Linux being low quality is maybe to strong, but I believe they still have a
long way to go regarding true multiprocessing, journaled filesystems,
scalability, logical partitions, security (and I'm talking about accessing
memory areas by pointers, and not the general idea of security - OS/400 is
by design much more advanced... security level 50 just doesn't exist on
Linux)... things that do exist on OS/400 for quite some time.

I don't doubt that Linux finally will get those features at the same level
as OS/400 as well, but currently it isn't the case.  It therefore sounds
silly to invest in a competitors product, to get it at the same level as
your own product (which you have hidden deep in the basement).

I also agree with you that neither Linux or OS/400 is the One True Solution,
but the availability of a product however highly influences the final market
direction.  VHS wasn't better than Video2000 neither... but which one
survived ?

Kind regards,
Paul

-----Original Message-----
From: James Rich [mailto:james@eaerich.com]
Sent: 11 March, 2002 20:32
To: 'rpg400-l@midrange.com'
Subject: RE: The status quo and the future...


On Mon, 11 Mar 2002, Nicolay, Paul wrote:

> Free, free and free is the only reason that one even talks about Linux...

Free as in price or free as in free speech (gratis vs. libre)?  People
talk about linux and other projects for both reasons.  And both are worth
talking about;  people giving away time and work for free;  a political
movement in technology.  Though this is not the list to talk about them.
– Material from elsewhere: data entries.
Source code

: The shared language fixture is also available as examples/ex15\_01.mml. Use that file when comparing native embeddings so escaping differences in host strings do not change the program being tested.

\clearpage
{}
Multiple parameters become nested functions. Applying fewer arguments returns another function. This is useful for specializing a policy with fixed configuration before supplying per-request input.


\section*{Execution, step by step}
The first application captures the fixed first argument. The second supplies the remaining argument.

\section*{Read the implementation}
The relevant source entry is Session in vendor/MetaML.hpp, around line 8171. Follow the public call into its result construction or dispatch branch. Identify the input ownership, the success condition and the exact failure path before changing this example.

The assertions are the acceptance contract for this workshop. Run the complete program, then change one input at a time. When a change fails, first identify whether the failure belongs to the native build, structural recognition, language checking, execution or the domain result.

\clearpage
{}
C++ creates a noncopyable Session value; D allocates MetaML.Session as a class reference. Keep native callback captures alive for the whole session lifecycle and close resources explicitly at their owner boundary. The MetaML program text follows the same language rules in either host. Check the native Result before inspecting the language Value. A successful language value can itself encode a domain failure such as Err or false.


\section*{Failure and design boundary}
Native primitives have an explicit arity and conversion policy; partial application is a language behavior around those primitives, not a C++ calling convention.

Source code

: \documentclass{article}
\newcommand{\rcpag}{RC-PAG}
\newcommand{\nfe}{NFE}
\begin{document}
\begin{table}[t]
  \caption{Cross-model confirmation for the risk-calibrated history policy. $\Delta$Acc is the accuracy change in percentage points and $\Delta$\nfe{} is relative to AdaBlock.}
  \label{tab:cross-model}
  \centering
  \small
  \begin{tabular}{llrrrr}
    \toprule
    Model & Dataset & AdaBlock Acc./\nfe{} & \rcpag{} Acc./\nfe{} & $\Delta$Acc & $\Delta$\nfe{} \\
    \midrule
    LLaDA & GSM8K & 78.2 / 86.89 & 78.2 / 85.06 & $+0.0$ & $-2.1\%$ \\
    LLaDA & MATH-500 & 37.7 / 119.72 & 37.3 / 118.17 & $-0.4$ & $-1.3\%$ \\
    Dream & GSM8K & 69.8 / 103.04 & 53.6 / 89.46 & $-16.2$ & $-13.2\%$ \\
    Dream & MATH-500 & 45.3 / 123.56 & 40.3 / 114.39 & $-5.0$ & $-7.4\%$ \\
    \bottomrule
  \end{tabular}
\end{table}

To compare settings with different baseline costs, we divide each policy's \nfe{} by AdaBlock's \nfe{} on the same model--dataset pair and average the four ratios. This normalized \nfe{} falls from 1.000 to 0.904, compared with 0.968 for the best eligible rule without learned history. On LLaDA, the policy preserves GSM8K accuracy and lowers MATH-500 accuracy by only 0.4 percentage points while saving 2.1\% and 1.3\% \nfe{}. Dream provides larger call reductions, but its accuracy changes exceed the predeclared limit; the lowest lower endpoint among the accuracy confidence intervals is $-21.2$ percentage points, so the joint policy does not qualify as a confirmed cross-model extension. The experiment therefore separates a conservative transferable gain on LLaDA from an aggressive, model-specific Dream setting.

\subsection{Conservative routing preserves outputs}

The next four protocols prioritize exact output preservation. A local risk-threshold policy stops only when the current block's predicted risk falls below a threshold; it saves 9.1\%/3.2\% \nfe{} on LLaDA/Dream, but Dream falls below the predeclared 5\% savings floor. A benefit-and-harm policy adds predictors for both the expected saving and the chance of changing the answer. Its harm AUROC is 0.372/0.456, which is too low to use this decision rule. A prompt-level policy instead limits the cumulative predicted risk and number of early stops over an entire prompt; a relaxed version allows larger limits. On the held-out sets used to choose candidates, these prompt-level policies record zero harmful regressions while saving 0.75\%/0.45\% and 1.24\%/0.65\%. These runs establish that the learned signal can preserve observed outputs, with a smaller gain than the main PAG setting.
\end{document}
> and definitely not the quality of the OS (then they would better talk
about

What ways is linux low quality?  Stability?  It is as stable as OS/400.
Useability?  More people use it than OS/400.  Flexibility?  It is used in
more diverse environments than any other software I know of.  Scalability?
Perhaps in the upward direction it is less scalable, but it is far more
scaleable downward.  What defines quality?

> OS/400), not the fact that it is open source (another hype... just guess
how
> many people are really capable of reading, or writing kernel code), not
the

Well I would look through the kernel source to find out how many are
developing the kernel.  Their names are there.  Quite a few.  Likely more
than develop the kernels of most other OSes.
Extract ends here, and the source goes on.